Sudan is battling a bread shortage amid an economic crisis sparked by a loss of oil revenue and months after riots over the government’s removal of subsidies from fuel.
Bakers in the capital, Khartoum, blame the shortages on a lack of foreign currency to buy wheat from abroad since the devaluing of the Sudanese pound last week as part of an austerity policy.
The head of the bakeries union, al-Tayeb al-Umraby, told the local al-Sudany newspaper on Monday that some bakers had complained they were receiving only half the amount of wheat normally supplied to them by the government.
“They blame Sudan’s central bank for failing to provide foreign currency to import wheat,” Umraby said.
The deputy head of parliament, Hajw Kasam al-Sayed, said that Sudan had wheat stocks for 25 days. The Central Bank does not disclose its foreign reserves. The government has not commented on the capital’s bread scarcity.

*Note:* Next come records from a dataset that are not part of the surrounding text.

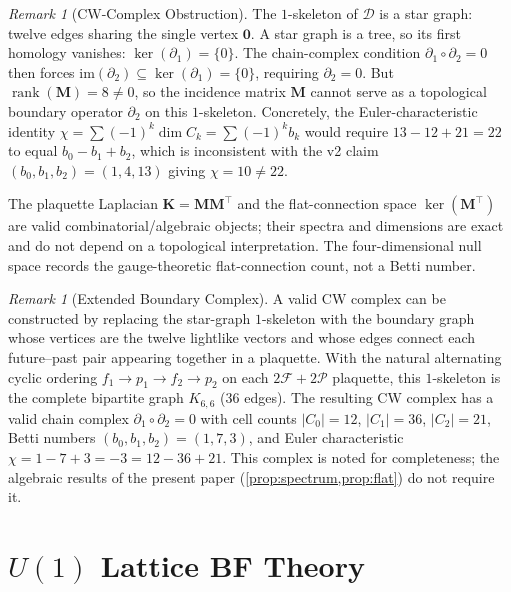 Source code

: \documentclass[12pt, a4paper]{article}
\theoremstyle{plain}
\theoremstyle{definition}
\theoremstyle{remark}
\newtheorem{remark}[theorem]{Remark}
\newcommand{\CD}{\mathscr{D}}
\newcommand{\FS}{\mathcal{F}}
\newcommand{\PS}{\mathcal{P}}
\newcommand{\Kmat}{\mathbf{K}}
\newcommand{\Mmat}{\mathbf{M}}
\newcommand{\rank}{\operatorname{rank}}
\begin{document}
\begin{remark}[CW-Complex Obstruction]\label{rem:CW}
The $1$-skeleton of $\CD$ is a star graph: twelve edges sharing
the single vertex $\bm{0}$.
A star graph is a tree, so its first homology vanishes:
$\ker(\partial_1) = \{0\}$.
The chain-complex condition $\partial_1\circ\partial_2 = 0$
then forces $\mathrm{im}(\partial_2) \subseteq \ker(\partial_1)
= \{0\}$, requiring $\partial_2 = 0$.
But $\rank(\Mmat) = 8 \neq 0$, so the incidence matrix $\Mmat$
cannot serve as a topological boundary operator $\partial_2$ on
this $1$-skeleton.
Concretely, the Euler-characteristic identity
$\chi = \sum(-1)^k\dim C_k = \sum(-1)^k b_k$ would require
$13 - 12 + 21 = 22$ to equal $b_0 - b_1 + b_2$, which is
inconsistent with the v2 claim $(b_0,b_1,b_2) = (1,4,13)$
giving $\chi = 10 \neq 22$.
 
The plaquette Laplacian $\Kmat = \Mmat\Mmat^\top$ and the
flat-connection space $\ker(\Mmat^\top)$ are valid
combinatorial/algebraic objects; their spectra and dimensions
are exact and do not depend on a topological interpretation.
The four-dimensional null space records the gauge-theoretic
flat-connection count, not a Betti number.
\end{remark}
 
\begin{remark}[Extended Boundary Complex]\label{rem:extended}
A valid CW complex can be constructed by replacing the star-graph
$1$-skeleton with the boundary graph whose vertices are the twelve
lightlike vectors and whose edges connect each future--past pair
appearing together in a plaquette.
With the natural alternating cyclic ordering
$f_1\to p_1\to f_2\to p_2$ on each $2\FS+2\PS$ plaquette,
this $1$-skeleton is the complete bipartite graph $K_{6,6}$
(36 edges).
The resulting CW complex has a valid chain complex
$\partial_1\circ\partial_2 = 0$ with cell counts
$|C_0|=12$, $|C_1|=36$, $|C_2|=21$, Betti numbers
$(b_0,b_1,b_2)=(1,7,3)$, and Euler characteristic
$\chi = 1 - 7 + 3 = -3 = 12 - 36 + 21$.
This complex is noted for completeness; the algebraic results
of the present paper (\cref{prop:spectrum,prop:flat}) do not
require it.
\end{remark}

\section{\texorpdfstring{$U(1)$}{U(1)} Lattice BF Theory}
\label{sec:BF}
\end{document}

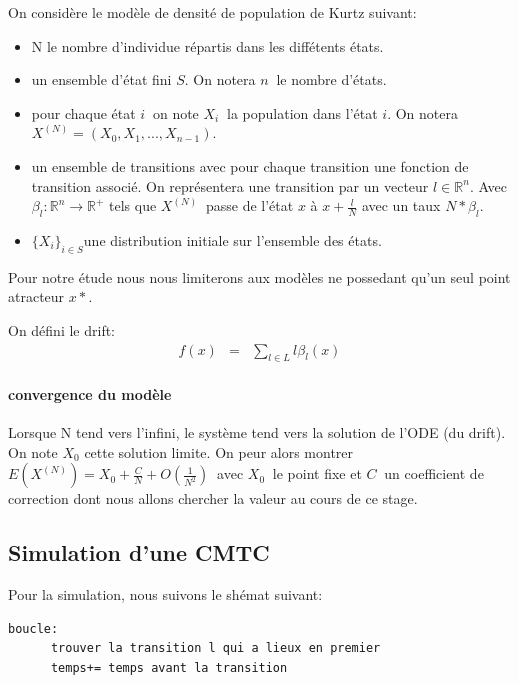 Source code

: \documentclass[a4paper]{article}
\begin{document}
On considère le modèle de densité de population de Kurtz suivant:

\begin{itemize}
\item N le nombre d'individue répartis dans les diffétents états.
\item un ensemble d'état fini $S$. On notera $n \ $ le
  nombre d'états.
\item pour chaque état $i \ $ on note $X_i \ $ la population dans
  l'état $i$. On notera $X^{(N)}=(X_0,X_1,...,X_{n-1})$.
\item un ensemble de transitions avec pour chaque transition une
  fonction de transition associé. On représentera une transition par
  un vecteur  $l \in \mathbb{R}^{n}$. Avec $\beta_l : \mathbb{R}^n
  \rightarrow \mathbb{R}^+$ tels que $X^{(N)} \ $ passe de l'état $x$ à
  $x+\frac{l}{N}$ avec un taux $N*\beta_l$.
\item $ \{ X_i \}_{i \in S}$une distribution initiale sur l'ensemble des états.
\end{itemize}

Pour notre étude nous nous limiterons aux modèles ne possedant qu'un
seul point atracteur $x*$.

On défini le drift:
\begin{eqnarray*}
  f(x) &=& \sum_{l \in L}l\beta_l(x)
\end{eqnarray*}

\paragraph{convergence du modèle}
Lorsque N tend vers l'infini, le système tend vers la solution de
l'ODE (du drift). On note $X_0$ cette solution limite.
On peur alors montrer $E(X^{(N)})=X_0+\frac{C}{N}+O(\frac{1}{N^2}) \ $
avec $X_0 \ $ le point fixe et $C \ $ un coefficient de correction
dont nous allons chercher la valeur au cours de ce stage.

\subsection{Simulation d'une CMTC}

Pour la simulation, nous suivons le shémat suivant:

\begin{lstlisting}[frame=single]
  boucle:
      trouver la transition l qui a lieux en premier
      temps+= temps avant la transition
\end{lstlisting}
\end{document}
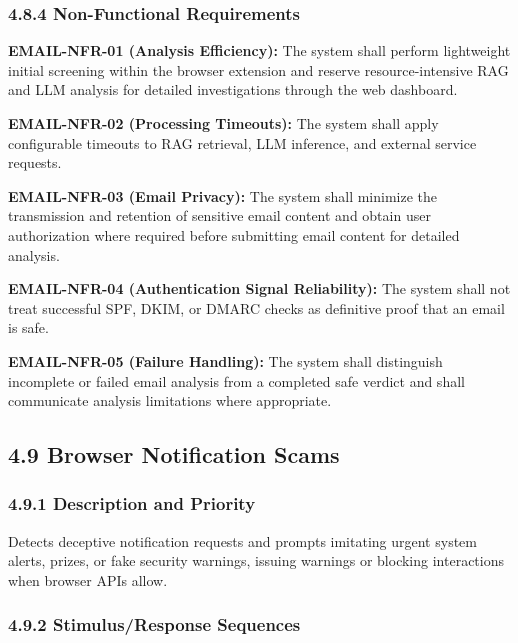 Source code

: \documentclass[12pt,a4paper]{report}
\let\originaladdcontentsline\addcontentsline
\renewcommand{\addcontentsline}[3]{\phantomsection\originaladdcontentsline{#1}{#2}{#3}}
\begin{document}
\subsubsection*{4.8.4 Non-Functional Requirements}

\textbf{EMAIL-NFR-01 (Analysis Efficiency):} The system shall perform lightweight initial screening within the browser extension and reserve resource-intensive RAG and LLM analysis for detailed investigations through the web dashboard.\par

\textbf{EMAIL-NFR-02 (Processing Timeouts):} The system shall apply configurable timeouts to RAG retrieval, LLM inference, and external service requests.\par

\textbf{EMAIL-NFR-03 (Email Privacy):} The system shall minimize the transmission and retention of sensitive email content and obtain user authorization where required before submitting email content for detailed analysis.\par

\textbf{EMAIL-NFR-04 (Authentication Signal Reliability):} The system shall not treat successful SPF, DKIM, or DMARC checks as definitive proof that an email is safe.\par

\textbf{EMAIL-NFR-05 (Failure Handling):} The system shall distinguish incomplete or failed email analysis from a completed safe verdict and shall communicate analysis limitations where appropriate.\par

\subsection*{4.9 Browser Notification Scams}

\subsubsection*{4.9.1 Description and Priority}

Detects deceptive notification requests and prompts imitating urgent system alerts, prizes, or fake security warnings, issuing warnings or blocking interactions when browser APIs allow.\par

\subsubsection*{4.9.2 Stimulus/Response Sequences}
\end{document}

Bread prices have also risen by a third since the government devalued the Sudanese pound, as it battles an economic crisis caused by a loss of oil revenue from the now independent South Sudan.
Sudan does not grow enough wheat to fulfil its needs.
“For the last three days I have to spend at least two hours a day waiting for bread,” said Khalifa Hassan while waiting with about 10 others at a bakery in northern Khartoum.
“If this continues, people will not keep silent,” he added.
In September, dozens of people were killed and more than 700 arrested in violent protests after the government cut fuel subsidies and doubled pump prices overnight.
The violence prompted the government to defer plans to reduce wheat subsidies, an official in the ruling National Congress Party said at the time.
The subsidy cuts are part of a $1.23bn austerity package the government introduced in July 2012 to deal with an economic crisis.